The definition of embedded submanifold

93 views
Skip to first unread message

TIAN LIN

unread,
Apr 16, 2021, 5:02:36 AMApr 16
to Manopt
Dear Nicolas,

The Definition 3.6 in your book is very brief and easy to follow,  but I'm a little puzzled about the second condition, i.e., 

rank Dh(x) = k. 

You said in the book that it is added to avoid some h such as h(x) = x_1^2 - x_2^2 = 0. 

Is there some other explanations or geometric meaning itself? I'm trying to understand it.

Thank you very much in advance. 

TIAN LIN

unread,
Apr 16, 2021, 5:17:26 AMApr 16
to Manopt
Oh I find there is a wonderful explanation in Section 7.7, my fault.

Nicolas Boumal

unread,
Apr 19, 2021, 4:11:22 AMApr 19
to Manopt
Glad you made that connection! Indeed, one way to think about the rank condition is that we are requiring the gradients of the constraints to be linearly independent. Then, these gradients form a basis for the normal space, whose orthogonal complement is the tangent space. This is exactly the "linear independence constraint qualification" (LICQ) from the classical theory of constrained optimization (KKT etc.)

Best,
Nicolas

TIAN LIN

unread,
Jun 23, 2021, 11:48:10 PMJun 23
to Manopt
Dear Boumal, 

Long time no see, I wish you all the best!

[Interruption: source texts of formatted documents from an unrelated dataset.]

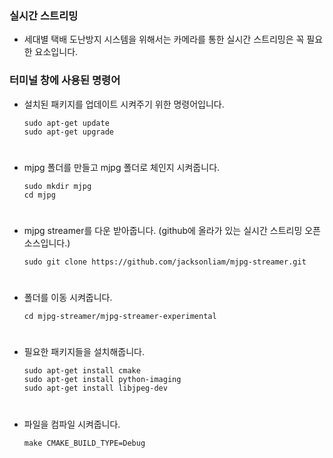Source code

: ### 실시간 스트리밍

+ 세대별 택배 도난방지 시스템을 위해서는 카메라를 통한 실시간 스트리밍은 꼭 필요한 요소입니다.


### 터미널 창에 사용된 명령어

+ 설치된 패키지를 업데이트 시켜주기 위한 명령어입니다.

      sudo apt-get update
      sudo apt-get upgrade
#
+ mjpg 폴더를 만들고 mjpg 폴더로 체인지 시켜줍니다.

      sudo mkdir mjpg
      cd mjpg
#
+ mjpg streamer를 다운 받아줍니다. (github에 올라가 있는 실시간 스트리밍 오픈 소스입니다.)

      sudo git clone https://github.com/jacksonliam/mjpg-streamer.git
#          
+ 폴더를 이동 시켜줍니다.

      cd mjpg-streamer/mjpg-streamer-experimental
#            
+ 필요한 패키지들을 설치해줍니다.

      sudo apt-get install cmake
      sudo apt-get install python-imaging
      sudo apt-get install libjpeg-dev
#      
+ 파일을 컴파일 시켜줍니다.

      make CMAKE_BUILD_TYPE=Debug
#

Besides, thank you for your introduction of the LICQ. Recently I'm puzzled about one issue, that is, in the conventionial Euclidean space, the theory of convex optimization, clearly suggests the convergence of the gradient descend algorithm of the convex functions. However, is there some similar theory of the manifold optimizatoin, i.e., the RCG algorithm? In my experience, sometimes, the RCG algorithm can converge to a global optimal but sometimes not. How can I analyze it? 

Or, in other words, if I have the objective function f(x), while x is on a typical manifold X, can I judge its convergence? (i.e., global optimal or local optimal) Is it depends on the formulation of f(x) and X?
Thanks in advance.

Nicolas Boumal

unread,
Jun 24, 2021, 4:49:45 AMJun 24
to Manopt
Dear Tian Lin,

Whether optimization algorithms such as (Riemannian) gradient descent converge or not, and whether they do so to a local or a global minimum or to something else, is an important but difficult question in general. There are indeed examples of optimization problems on manifolds for which we are able to find global optima, and this is an active research topic. See for example this review paper.

There is an analog of convex optimization on Riemannian manifolds called geodesic convexity. You can find an introduction to that topic in my book (last chapter), with some pointers to recent literature on the subject.

Best,
Nicolas

TIAN LIN

unread,
Aug 16, 2021, 12:13:40 AMAug 16
to Manopt
Dear Bounmal, long time no see, hope you everything well!.

I have learned that  {X|diag(XX^T) = I} is a typical manifold called Oblique manifold, where I denotes the identity matrix and diag represents the operation that making all non-diagonal elements to be zero. 

So I slightly mofidy it as:

A = {X|diag(XX^T) = M}, where M is a diagonal matrix, with its positive diagonal elements, which may not equal. It corresponds to the scenario that the norms of each column of matrix X are fixed but may be different.

B = {X|diag(XGX^T=I}, where G is a positive definate matrix.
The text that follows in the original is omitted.